Ayat ini berkaitan dg perkataan Yesus sblumnya mengenai bgmna cara org yg letih lesu dan berbeban berat spya bs mendptkan kelegaan. Caranya adalah memikul kuk yg Tuhan berikan dan bljar dr Yesus. Kuk adalah palang kayu dengan jepitan kayu vertikal yang memisahkan kedua binatang penarik sehingga bersama-sama dapat menarik beban berat. Jd kuk bukan utk digunakan seekor binatang (lembu jantan), minimal berdua. Ini melambangkan perjalanan hidup kita dg Tuhan, kita tdk mampu sndrian, perlu Tuhan, dan Dia akan mengajari kita.
Dlm perjalanan hidup kita, ada wkt di mana kita bs kehabisan tenaga dan menjd lelah, kehilangan semangat dan putus asa, di saat spt ini, kita perlu wkt utk beristirahat. Kata istirahat dlm bhsa aslinya adalah ‘anapausis’ yg berarti ‘waktu turun minum’. Ini spt dlm sebuah pertandingan di mana ada sdkit wkt utk bs minum sambil mengatur strategi dan menerima pengarahan dr pelatih yg semenjak awal mengamati pertandingan. Jd memang butuh wkt sdkit utk ‘turun minum’, mengevaluasi diri, menentukan apa yg tepat utk dilakukan, dan bgmna bs menang.

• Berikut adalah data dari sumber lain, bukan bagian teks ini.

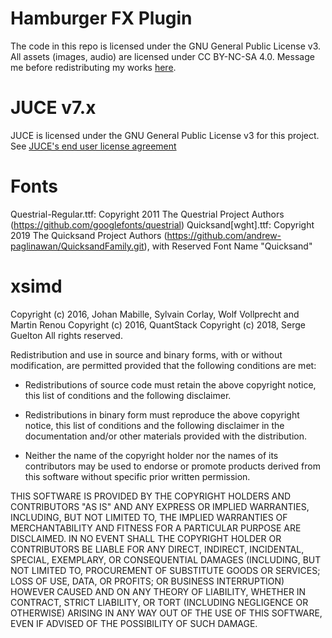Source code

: # Hamburger FX Plugin
The code in this repo is licensed under the GNU General Public License v3. All assets (images, audio) are licensed under CC BY-NC-SA 4.0. Message me before redistributing my works [here](https://aviaryaudio.com/contact).

# JUCE v7.x
JUCE is licensed under the GNU General Public License v3 for this project. See [JUCE's end user license agreement](https://juce.com/juce-7-license/)

# Fonts 
Questrial-Regular.ttf: Copyright 2011 The Questrial Project Authors (https://github.com/googlefonts/questrial)
Quicksand[wght].ttf: Copyright 2019 The Quicksand Project Authors (https://github.com/andrew-paglinawan/QuicksandFamily.git), with Reserved Font Name "Quicksand"

# xsimd

Copyright (c) 2016, Johan Mabille, Sylvain Corlay, Wolf Vollprecht and Martin Renou
Copyright (c) 2016, QuantStack
Copyright (c) 2018, Serge Guelton
All rights reserved.

Redistribution and use in source and binary forms, with or without
modification, are permitted provided that the following conditions are met:

* Redistributions of source code must retain the above copyright notice, this
  list of conditions and the following disclaimer.

* Redistributions in binary form must reproduce the above copyright notice,
  this list of conditions and the following disclaimer in the documentation
  and/or other materials provided with the distribution.

* Neither the name of the copyright holder nor the names of its
  contributors may be used to endorse or promote products derived from
  this software without specific prior written permission.

THIS SOFTWARE IS PROVIDED BY THE COPYRIGHT HOLDERS AND CONTRIBUTORS "AS IS"
AND ANY EXPRESS OR IMPLIED WARRANTIES, INCLUDING, BUT NOT LIMITED TO, THE
IMPLIED WARRANTIES OF MERCHANTABILITY AND FITNESS FOR A PARTICULAR PURPOSE ARE
DISCLAIMED. IN NO EVENT SHALL THE COPYRIGHT HOLDER OR CONTRIBUTORS BE LIABLE
FOR ANY DIRECT, INDIRECT, INCIDENTAL, SPECIAL, EXEMPLARY, OR CONSEQUENTIAL
DAMAGES (INCLUDING, BUT NOT LIMITED TO, PROCUREMENT OF SUBSTITUTE GOODS OR
SERVICES; LOSS OF USE, DATA, OR PROFITS; OR BUSINESS INTERRUPTION) HOWEVER
CAUSED AND ON ANY THEORY OF LIABILITY, WHETHER IN CONTRACT, STRICT LIABILITY,
OR TORT (INCLUDING NEGLIGENCE OR OTHERWISE) ARISING IN ANY WAY OUT OF THE USE
OF THIS SOFTWARE, EVEN IF ADVISED OF THE POSSIBILITY OF SUCH DAMAGE.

Kalau sdh jenuh, mengalami kebuntuan, sulit menguasai emosi, dsbnya, itu adalah tanda kita butuh wkt utk ‘turun minum’, kembali mengisi kehidupan kita dg energi yg baru. Kalangan umum melakukannya dg pergi piknik, berlibur panjang dan memanjakan diri spya relax, namun kadang justru scra fisik malah capek krna perjalanan panjang. Scra rohani, kita lakukan dg mendekat pd Tuhan.